Winter Park Ski Resort

During the 1930s and early 1940s, Works Progress Administration crews built 400 structures in Colorado, including schools, sewage plants and dams, and 9,000 miles of new roads. The banks of the Platte River and Cherry Creek in Denver were shored up with riprap, Stapleton Airport and Fitzsimons Medical Center were expanded and Lowry Field was built. The Big Thompson water project came into existence. Oh, yeah, and between 1936 and 1941, a CCC company in Morrison built Red Rocks Amphitheatre, one of Colorado’s crown jewels to this day.

Other CCC projects in Colorado included soil erosion mitigation, forestry work and stabilization of irrigation systems. In the state and national parks, projects included work on roads, trails, campgrounds and other facilities. Additional programs served students lunch and canned produce.

U.S. 6 over Vail Pass: WPA funding helped pave the road over the 10,666-foot pass, which opened to auto traffic in 1940.

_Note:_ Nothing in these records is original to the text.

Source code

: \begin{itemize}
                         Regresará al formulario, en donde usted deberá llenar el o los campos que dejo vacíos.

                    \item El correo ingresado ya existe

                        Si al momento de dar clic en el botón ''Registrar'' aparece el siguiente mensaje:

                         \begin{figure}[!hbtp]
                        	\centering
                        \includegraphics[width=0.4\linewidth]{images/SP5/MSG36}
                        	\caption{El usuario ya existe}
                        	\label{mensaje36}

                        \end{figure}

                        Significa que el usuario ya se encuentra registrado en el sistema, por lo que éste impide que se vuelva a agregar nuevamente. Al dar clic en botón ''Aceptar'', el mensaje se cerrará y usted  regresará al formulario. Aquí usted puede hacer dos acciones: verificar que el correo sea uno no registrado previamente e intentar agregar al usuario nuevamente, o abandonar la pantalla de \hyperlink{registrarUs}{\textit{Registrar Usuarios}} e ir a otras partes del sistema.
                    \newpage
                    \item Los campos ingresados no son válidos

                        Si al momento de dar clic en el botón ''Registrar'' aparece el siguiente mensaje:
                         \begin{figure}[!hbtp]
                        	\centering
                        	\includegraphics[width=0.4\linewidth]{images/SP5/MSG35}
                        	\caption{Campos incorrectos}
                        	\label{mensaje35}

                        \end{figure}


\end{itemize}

Winter Park Ski Area: Numerous Denver Mountain Parks projects were funded with New Deal Money, including the slopes at Winter Park.
Stapleton Airport: New runways were built at Denver’s former airport.

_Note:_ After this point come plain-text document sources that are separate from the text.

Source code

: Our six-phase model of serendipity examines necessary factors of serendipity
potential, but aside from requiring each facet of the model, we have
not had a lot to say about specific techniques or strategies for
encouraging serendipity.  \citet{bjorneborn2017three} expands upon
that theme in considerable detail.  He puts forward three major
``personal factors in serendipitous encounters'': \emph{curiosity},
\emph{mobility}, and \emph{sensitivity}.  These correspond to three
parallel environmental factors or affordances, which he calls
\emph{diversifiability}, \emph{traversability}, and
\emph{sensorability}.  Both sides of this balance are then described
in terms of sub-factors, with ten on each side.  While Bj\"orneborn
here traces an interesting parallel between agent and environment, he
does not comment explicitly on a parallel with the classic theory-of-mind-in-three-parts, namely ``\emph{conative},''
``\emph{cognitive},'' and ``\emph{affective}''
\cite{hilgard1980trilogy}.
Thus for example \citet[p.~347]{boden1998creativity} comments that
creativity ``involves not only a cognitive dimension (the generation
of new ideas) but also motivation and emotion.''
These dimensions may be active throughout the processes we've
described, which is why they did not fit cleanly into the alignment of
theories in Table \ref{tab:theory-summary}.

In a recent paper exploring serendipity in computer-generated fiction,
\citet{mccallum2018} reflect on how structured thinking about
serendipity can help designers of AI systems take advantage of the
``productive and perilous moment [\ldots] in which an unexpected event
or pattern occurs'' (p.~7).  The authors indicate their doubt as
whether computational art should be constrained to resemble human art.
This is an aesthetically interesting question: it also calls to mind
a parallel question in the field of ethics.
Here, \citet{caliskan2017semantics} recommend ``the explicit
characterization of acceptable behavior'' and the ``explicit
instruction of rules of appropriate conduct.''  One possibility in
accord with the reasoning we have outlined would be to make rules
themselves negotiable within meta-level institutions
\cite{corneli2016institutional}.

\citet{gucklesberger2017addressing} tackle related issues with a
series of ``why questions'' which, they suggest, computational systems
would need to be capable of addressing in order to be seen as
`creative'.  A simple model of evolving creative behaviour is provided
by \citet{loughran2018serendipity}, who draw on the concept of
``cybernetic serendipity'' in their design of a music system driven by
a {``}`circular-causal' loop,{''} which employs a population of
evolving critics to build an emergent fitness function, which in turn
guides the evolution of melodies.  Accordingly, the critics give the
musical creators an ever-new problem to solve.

Rimrock Road, Colorado National Monument: CCC and WPA crews worked on the serpentine road until World War II.
Red Rocks Amphitheatre, Morrison: Between 1936 and 1941, CCC workers built what is now considered one of the best outdoor music venues in the world.
Colorado-Big Thompson Water Project: Built in part by the WPA, this massive diversion project includes more than 100 structures that pump water from the mountains to the plains.
Lowry Field: The WPA converted the former Agnes Memorial Sanatorium into the modern airfield at the former Lowry Air Force Base in 1937-38.
Fitzsimons Medical Center: The former Army medical center was expanded.